ACTIVITY:
Output the records exactly as they appear, with no pictures included.

START RECORDS PROVIDED

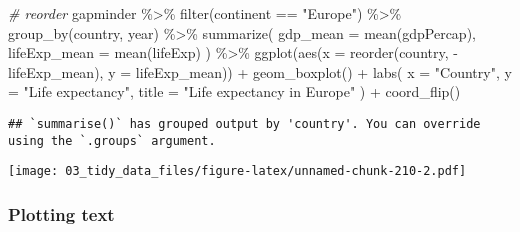 \documentclass[
]{book}
\newenvironment{Shaded}{\begin{snugshade}}{\end{snugshade}}
\newcommand{\AttributeTok}[1]{\textcolor[rgb]{0.77,0.63,0.00}{#1}}
\newcommand{\CommentTok}[1]{\textcolor[rgb]{0.56,0.35,0.01}{\textit{#1}}}
\newcommand{\FunctionTok}[1]{\textcolor[rgb]{0.00,0.00,0.00}{#1}}
\newcommand{\NormalTok}[1]{#1}
\newcommand{\SpecialCharTok}[1]{\textcolor[rgb]{0.00,0.00,0.00}{#1}}
\newcommand{\StringTok}[1]{\textcolor[rgb]{0.31,0.60,0.02}{#1}}
\begin{document}
\begin{Shaded}
\begin{Highlighting}[]
\CommentTok{\# reorder}
\NormalTok{gapminder }\SpecialCharTok{\%\textgreater{}\%}
  \FunctionTok{filter}\NormalTok{(continent }\SpecialCharTok{==} \StringTok{"Europe"}\NormalTok{) }\SpecialCharTok{\%\textgreater{}\%}
  \FunctionTok{group\_by}\NormalTok{(country, year) }\SpecialCharTok{\%\textgreater{}\%}
  \FunctionTok{summarize}\NormalTok{(}
    \AttributeTok{gdp\_mean =} \FunctionTok{mean}\NormalTok{(gdpPercap),}
    \AttributeTok{lifeExp\_mean =} \FunctionTok{mean}\NormalTok{(lifeExp)}
\NormalTok{  ) }\SpecialCharTok{\%\textgreater{}\%}
  \FunctionTok{ggplot}\NormalTok{(}\FunctionTok{aes}\NormalTok{(}\AttributeTok{x =} \FunctionTok{reorder}\NormalTok{(country, }\SpecialCharTok{{-}}\NormalTok{lifeExp\_mean), }\AttributeTok{y =}\NormalTok{ lifeExp\_mean)) }\SpecialCharTok{+}
  \FunctionTok{geom\_boxplot}\NormalTok{() }\SpecialCharTok{+}
  \FunctionTok{labs}\NormalTok{(}
    \AttributeTok{x =} \StringTok{"Country"}\NormalTok{,}
    \AttributeTok{y =} \StringTok{"Life expectancy"}\NormalTok{,}
    \AttributeTok{title =} \StringTok{"Life expectancy in Europe"}
\NormalTok{  ) }\SpecialCharTok{+}
  \FunctionTok{coord\_flip}\NormalTok{()}
\end{Highlighting}
\end{Shaded}

\begin{verbatim}
## `summarise()` has grouped output by 'country'. You can override using the `.groups` argument.
\end{verbatim}

\texttt{[image: 03\_tidy\_data\_files/figure-latex/unnamed-chunk-210-2.pdf]}

\hypertarget{plotting-text}{%
\subsubsection{Plotting text}\label{plotting-text}}
\end{document}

END RECORDS PROVIDED

TASK RESULT:
 \documentclass[
]{book}
\newenvironment{Shaded}{\begin{snugshade}}{\end{snugshade}}
\newcommand{\AttributeTok}[1]{\textcolor[rgb]{0.77,0.63,0.00}{#1}}
\newcommand{\CommentTok}[1]{\textcolor[rgb]{0.56,0.35,0.01}{\textit{#1}}}
\newcommand{\FunctionTok}[1]{\textcolor[rgb]{0.00,0.00,0.00}{#1}}
\newcommand{\NormalTok}[1]{#1}
\newcommand{\SpecialCharTok}[1]{\textcolor[rgb]{0.00,0.00,0.00}{#1}}
\newcommand{\StringTok}[1]{\textcolor[rgb]{0.31,0.60,0.02}{#1}}
\begin{document}
\begin{Shaded}
\begin{Highlighting}[]
\CommentTok{\# reorder}
\NormalTok{gapminder }\SpecialCharTok{\%\textgreater{}\%}
  \FunctionTok{filter}\NormalTok{(continent }\SpecialCharTok{==} \StringTok{"Europe"}\NormalTok{) }\SpecialCharTok{\%\textgreater{}\%}
  \FunctionTok{group\_by}\NormalTok{(country, year) }\SpecialCharTok{\%\textgreater{}\%}
  \FunctionTok{summarize}\NormalTok{(}
    \AttributeTok{gdp\_mean =} \FunctionTok{mean}\NormalTok{(gdpPercap),}
    \AttributeTok{lifeExp\_mean =} \FunctionTok{mean}\NormalTok{(lifeExp)}
\NormalTok{  ) }\SpecialCharTok{\%\textgreater{}\%}
  \FunctionTok{ggplot}\NormalTok{(}\FunctionTok{aes}\NormalTok{(}\AttributeTok{x =} \FunctionTok{reorder}\NormalTok{(country, }\SpecialCharTok{{-}}\NormalTok{lifeExp\_mean), }\AttributeTok{y =}\NormalTok{ lifeExp\_mean)) }\SpecialCharTok{+}
  \FunctionTok{geom\_boxplot}\NormalTok{() }\SpecialCharTok{+}
  \FunctionTok{labs}\NormalTok{(}
    \AttributeTok{x =} \StringTok{"Country"}\NormalTok{,}
    \AttributeTok{y =} \StringTok{"Life expectancy"}\NormalTok{,}
    \AttributeTok{title =} \StringTok{"Life expectancy in Europe"}
\NormalTok{  ) }\SpecialCharTok{+}
  \FunctionTok{coord\_flip}\NormalTok{()}
\end{Highlighting}
\end{Shaded}

\begin{verbatim}
## `summarise()` has grouped output by 'country'. You can override using the `.groups` argument.
\end{verbatim}

\texttt{[image: 03\_tidy\_data\_files/figure-latex/unnamed-chunk-210-2.pdf]}

\hypertarget{plotting-text}{%
\subsubsection{Plotting text}\label{plotting-text}}
\end{document}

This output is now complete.